Mostly. The ones prefixed by LicenseRef- are specifically not found there. @sbp can provide additional references if necessary.

@jdaugherty
Copy link

Since sbom tools like cyclonedx use the SPDX license list, should we contribute upstream to https://github.com/spdx/license-list-XML so that we have IDs for all of these and end user applications can verify too?

@dave2wave
Copy link
Member Author

That would be ideal, in fact reading SBOM licenses is one of the ATR use cases.

Once additions are in place we can create an appropriate plan on how to keep this file updated. It may take time for the SBOM generating tools to catch up to SPDX changes, I hope that they.all go to the current source at SPDX, but don't know that.

@jdaugherty
Copy link

Cyclonedx definitely uses the SPDX license ids:

    CycloneDX incorporates SPDX license IDs and expressions to document stated licenses of open source components. Licenses can be expressed three ways, by SPDX license ID, by SPDX license expression, or as a license name. Zero or more licenses can be defined by ID or by name.

I think SPDX & Cyclonedx are the major formats for sboms?

@sbp
Copy link

sbp commented Oct 8, 2025

SPDX have a list of License Inclusion Principles that we need to adhere to for each license that we suggest to them. There is a form online for submitting new licenses, which requires that you log in using GitHub. Note that the first field requires you to defend how the license adheres to their inclusion principles. Submissions apparently have to be submitted one at a time; I could not find a way to submit in bulk. You have to follow up submission there with a GitHub issue too, and "be prepared to help create the required XML and test text files if the license is accepted for submission".

@dave2wave
Copy link
Member Author

I think that we are going to find inconsistency as we validate licenses in more and more sboms. For example here is a license that looks like it doesn’t follow their rules: https://github.com/spdx/license-list-data/blob/main/json/licenses.json#L1438-L1449

Which references a definition here: https://github.com/apache/apr/blob/trunk/LICENSE#L298C6-L298C29
That license that is treated as Category A by Apache APR release, but is not listed in resolved.html.

@sebbASF
Copy link
Contributor

sebbASF commented Oct 8, 2025

This effectively creates a copy of the list.
Which one is canonical? How are the copies going to be synchronised?

The JSON version could be used to populate the HTML page, meaning only one file has to be updated.
i.e. something similar to the way the ECCN data is maintained.
Alternatively, perhaps the JSON file could be automatically created from the Markdown.

@sbp
Copy link

sbp commented Oct 9, 2025

Generating the HTML from the structured data would ensure that the presentation is regular, and would therefore be preferable. But as part of a long tradition of enriching HTML with structured data stretching back to HyperRDF and GRDDL I have experimentally implemented the opposite approach.
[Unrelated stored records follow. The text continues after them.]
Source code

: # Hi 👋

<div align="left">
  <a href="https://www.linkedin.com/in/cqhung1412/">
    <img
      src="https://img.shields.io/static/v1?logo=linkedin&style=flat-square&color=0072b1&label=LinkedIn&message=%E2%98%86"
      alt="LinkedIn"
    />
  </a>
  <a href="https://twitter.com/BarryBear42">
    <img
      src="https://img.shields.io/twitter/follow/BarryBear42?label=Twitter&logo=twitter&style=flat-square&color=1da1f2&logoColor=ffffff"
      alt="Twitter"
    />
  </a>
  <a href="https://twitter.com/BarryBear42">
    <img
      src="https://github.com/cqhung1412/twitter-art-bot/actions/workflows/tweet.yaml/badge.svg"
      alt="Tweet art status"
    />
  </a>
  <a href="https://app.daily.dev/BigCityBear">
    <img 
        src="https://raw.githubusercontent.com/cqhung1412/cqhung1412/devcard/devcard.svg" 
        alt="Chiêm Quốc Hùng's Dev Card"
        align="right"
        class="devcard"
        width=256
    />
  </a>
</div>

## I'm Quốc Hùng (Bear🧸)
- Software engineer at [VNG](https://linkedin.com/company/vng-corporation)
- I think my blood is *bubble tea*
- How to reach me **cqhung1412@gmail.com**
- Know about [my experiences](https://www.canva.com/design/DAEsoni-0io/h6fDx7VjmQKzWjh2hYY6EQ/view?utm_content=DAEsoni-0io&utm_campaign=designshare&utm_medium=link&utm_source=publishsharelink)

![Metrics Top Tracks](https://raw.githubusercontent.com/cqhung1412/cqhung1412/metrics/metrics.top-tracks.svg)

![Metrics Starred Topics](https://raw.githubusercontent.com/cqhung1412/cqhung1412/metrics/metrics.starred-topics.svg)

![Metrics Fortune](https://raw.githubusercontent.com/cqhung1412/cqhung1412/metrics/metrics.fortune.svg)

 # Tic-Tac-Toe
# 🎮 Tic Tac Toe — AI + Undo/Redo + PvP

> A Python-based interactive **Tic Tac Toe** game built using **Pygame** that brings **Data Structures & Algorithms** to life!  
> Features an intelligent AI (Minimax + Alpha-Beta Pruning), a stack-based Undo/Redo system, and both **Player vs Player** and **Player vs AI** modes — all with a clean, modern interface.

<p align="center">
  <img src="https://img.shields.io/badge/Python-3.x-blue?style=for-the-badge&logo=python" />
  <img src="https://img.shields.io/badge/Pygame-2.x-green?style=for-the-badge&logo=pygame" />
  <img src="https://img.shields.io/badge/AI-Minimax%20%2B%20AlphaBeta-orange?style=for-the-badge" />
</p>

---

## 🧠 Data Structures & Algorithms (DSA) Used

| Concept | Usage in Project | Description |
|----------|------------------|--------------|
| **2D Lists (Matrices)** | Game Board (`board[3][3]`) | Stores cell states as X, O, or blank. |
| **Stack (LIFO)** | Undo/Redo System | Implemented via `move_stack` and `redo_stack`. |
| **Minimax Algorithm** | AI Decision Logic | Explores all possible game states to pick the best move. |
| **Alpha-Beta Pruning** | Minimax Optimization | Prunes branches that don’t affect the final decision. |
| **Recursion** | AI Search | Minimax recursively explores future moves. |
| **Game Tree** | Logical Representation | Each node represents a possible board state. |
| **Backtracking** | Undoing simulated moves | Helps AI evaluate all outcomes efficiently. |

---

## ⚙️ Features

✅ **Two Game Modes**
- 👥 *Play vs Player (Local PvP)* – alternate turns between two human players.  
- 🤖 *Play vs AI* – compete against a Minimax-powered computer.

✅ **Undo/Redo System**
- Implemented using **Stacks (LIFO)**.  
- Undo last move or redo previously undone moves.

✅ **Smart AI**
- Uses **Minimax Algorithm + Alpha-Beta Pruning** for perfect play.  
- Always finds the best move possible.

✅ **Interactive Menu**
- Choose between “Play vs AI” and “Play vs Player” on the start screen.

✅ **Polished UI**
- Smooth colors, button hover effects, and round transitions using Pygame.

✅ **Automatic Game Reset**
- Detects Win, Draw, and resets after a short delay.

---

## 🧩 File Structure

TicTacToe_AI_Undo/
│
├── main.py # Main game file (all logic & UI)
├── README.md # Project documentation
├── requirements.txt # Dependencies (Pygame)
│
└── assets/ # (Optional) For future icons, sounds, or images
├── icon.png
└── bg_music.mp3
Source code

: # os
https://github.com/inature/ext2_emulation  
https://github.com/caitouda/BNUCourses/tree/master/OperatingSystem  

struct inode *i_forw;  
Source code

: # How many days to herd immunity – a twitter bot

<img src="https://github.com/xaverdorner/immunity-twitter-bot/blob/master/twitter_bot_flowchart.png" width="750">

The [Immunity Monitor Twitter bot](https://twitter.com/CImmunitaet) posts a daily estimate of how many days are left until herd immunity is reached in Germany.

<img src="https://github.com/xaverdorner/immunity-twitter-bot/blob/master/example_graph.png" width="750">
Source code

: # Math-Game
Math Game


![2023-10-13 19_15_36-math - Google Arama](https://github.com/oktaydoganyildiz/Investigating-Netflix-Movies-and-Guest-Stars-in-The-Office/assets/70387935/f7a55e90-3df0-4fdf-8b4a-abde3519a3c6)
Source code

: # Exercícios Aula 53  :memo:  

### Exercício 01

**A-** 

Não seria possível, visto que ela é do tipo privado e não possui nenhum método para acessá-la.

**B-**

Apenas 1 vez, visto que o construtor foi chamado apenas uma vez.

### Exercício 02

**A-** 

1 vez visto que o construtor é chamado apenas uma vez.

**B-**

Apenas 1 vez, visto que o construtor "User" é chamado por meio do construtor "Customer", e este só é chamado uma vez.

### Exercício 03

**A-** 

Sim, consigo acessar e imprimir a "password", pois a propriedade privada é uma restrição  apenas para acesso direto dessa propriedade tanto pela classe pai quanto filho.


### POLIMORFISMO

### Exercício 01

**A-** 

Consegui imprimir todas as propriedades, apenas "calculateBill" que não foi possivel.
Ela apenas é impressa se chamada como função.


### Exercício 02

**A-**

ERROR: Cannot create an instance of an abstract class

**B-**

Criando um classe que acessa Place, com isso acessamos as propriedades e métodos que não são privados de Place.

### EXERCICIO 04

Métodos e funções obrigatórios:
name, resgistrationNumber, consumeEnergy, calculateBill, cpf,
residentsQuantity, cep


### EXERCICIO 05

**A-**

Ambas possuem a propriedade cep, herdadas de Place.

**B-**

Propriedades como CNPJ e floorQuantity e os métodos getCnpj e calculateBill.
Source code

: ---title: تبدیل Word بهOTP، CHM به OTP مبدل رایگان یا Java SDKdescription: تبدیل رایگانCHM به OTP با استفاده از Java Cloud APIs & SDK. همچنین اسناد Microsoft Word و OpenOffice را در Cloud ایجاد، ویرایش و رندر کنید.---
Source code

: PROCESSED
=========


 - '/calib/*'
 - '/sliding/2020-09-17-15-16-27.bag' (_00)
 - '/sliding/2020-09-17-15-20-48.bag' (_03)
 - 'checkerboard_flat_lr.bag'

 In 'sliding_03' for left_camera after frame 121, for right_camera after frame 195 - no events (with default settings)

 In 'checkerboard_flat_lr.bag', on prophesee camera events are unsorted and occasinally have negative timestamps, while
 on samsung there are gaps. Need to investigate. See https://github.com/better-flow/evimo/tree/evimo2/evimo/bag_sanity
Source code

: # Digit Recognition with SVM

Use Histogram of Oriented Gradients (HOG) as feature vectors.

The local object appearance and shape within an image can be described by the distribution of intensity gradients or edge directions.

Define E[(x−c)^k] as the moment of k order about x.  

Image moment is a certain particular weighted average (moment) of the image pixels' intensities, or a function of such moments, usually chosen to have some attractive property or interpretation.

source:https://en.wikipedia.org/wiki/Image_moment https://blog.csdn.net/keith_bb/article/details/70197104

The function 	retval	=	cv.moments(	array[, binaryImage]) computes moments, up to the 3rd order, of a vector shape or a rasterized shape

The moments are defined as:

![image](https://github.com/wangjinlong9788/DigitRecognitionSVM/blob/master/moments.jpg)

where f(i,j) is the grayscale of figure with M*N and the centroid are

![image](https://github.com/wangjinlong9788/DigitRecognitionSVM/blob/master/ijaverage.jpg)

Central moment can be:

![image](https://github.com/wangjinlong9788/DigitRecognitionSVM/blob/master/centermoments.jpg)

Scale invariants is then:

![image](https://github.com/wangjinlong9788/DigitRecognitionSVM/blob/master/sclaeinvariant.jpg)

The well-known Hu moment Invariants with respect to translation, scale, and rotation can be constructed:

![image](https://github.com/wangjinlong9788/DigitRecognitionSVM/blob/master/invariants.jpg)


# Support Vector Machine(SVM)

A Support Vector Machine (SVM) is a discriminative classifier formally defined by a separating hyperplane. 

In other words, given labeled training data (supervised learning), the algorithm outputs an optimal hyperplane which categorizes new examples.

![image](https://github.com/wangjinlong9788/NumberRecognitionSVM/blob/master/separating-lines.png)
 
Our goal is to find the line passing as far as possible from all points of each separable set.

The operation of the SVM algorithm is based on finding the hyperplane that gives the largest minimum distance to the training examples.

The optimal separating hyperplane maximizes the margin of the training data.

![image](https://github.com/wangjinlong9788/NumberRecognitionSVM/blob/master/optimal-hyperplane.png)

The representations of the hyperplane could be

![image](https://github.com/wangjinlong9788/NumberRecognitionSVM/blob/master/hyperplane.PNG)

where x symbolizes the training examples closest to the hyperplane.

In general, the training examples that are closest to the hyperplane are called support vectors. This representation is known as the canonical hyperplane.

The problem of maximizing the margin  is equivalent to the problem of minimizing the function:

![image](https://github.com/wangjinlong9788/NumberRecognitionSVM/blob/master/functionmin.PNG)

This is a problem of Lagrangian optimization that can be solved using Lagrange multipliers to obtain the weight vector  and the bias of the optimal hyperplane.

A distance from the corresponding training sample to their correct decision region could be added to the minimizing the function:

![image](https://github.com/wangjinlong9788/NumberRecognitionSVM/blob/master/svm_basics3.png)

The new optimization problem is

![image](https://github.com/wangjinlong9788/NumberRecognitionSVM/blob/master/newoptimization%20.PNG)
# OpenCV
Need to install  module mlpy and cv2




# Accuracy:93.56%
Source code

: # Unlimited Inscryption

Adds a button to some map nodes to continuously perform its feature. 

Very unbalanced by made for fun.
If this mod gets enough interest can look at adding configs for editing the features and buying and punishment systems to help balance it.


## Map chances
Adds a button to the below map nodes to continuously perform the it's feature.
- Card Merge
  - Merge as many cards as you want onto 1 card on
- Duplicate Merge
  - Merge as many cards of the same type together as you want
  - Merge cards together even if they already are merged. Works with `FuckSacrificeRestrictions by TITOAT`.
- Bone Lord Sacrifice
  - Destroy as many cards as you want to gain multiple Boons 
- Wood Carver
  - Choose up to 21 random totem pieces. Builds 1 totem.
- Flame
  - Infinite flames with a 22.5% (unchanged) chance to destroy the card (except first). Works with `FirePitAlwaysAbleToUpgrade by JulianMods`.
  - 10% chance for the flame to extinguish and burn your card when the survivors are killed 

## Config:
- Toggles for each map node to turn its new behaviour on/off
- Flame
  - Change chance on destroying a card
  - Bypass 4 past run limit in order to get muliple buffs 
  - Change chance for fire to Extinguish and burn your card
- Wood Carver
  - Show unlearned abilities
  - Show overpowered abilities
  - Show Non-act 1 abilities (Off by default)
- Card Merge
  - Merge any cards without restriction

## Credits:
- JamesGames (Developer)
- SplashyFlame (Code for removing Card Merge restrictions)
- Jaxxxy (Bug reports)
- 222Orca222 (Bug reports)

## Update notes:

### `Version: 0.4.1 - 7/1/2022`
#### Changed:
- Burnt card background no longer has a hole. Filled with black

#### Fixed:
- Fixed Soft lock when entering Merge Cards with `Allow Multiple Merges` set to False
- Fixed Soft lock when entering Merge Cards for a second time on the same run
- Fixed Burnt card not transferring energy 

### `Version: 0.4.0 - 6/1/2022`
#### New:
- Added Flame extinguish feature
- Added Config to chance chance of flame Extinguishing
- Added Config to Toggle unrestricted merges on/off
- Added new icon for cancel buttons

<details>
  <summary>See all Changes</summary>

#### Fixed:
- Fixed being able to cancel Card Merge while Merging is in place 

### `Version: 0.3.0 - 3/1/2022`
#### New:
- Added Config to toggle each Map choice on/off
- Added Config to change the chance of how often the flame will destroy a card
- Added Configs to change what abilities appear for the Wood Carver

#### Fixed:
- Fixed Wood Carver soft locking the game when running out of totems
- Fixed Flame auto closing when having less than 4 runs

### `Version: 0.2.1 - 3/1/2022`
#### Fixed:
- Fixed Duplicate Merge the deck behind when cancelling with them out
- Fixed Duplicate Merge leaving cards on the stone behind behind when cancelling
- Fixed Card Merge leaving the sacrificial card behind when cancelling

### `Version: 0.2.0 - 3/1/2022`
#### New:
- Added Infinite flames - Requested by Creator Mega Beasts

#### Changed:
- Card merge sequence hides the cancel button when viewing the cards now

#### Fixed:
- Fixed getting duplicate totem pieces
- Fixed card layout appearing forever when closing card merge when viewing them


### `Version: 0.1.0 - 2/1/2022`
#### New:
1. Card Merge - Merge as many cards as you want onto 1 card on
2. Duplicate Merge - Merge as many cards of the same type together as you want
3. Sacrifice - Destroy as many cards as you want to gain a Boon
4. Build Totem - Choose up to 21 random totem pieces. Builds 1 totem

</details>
Specifically, I've made a new, renamed version of resolved.md:

atr/policy/third-party-licenses.md

This version adds title attributes to license links in the format "Category X: SPDX-IDENTIFIER[, SPDX-IDENTIFIER]". Using a Makefile, I then convert the Markdown to HTML using cmark, and use a script called extract_spdx_identifiers.py to extract the JSON:

atr/policy/third-party-licenses.json

I tried to preserve the original Markdown page as closely as possible, but for example had to split apart a few links into separate license versions. Along the way I also updated a few of my own decisions, so the output JSON license list above differs slightly from the one in the present pull request.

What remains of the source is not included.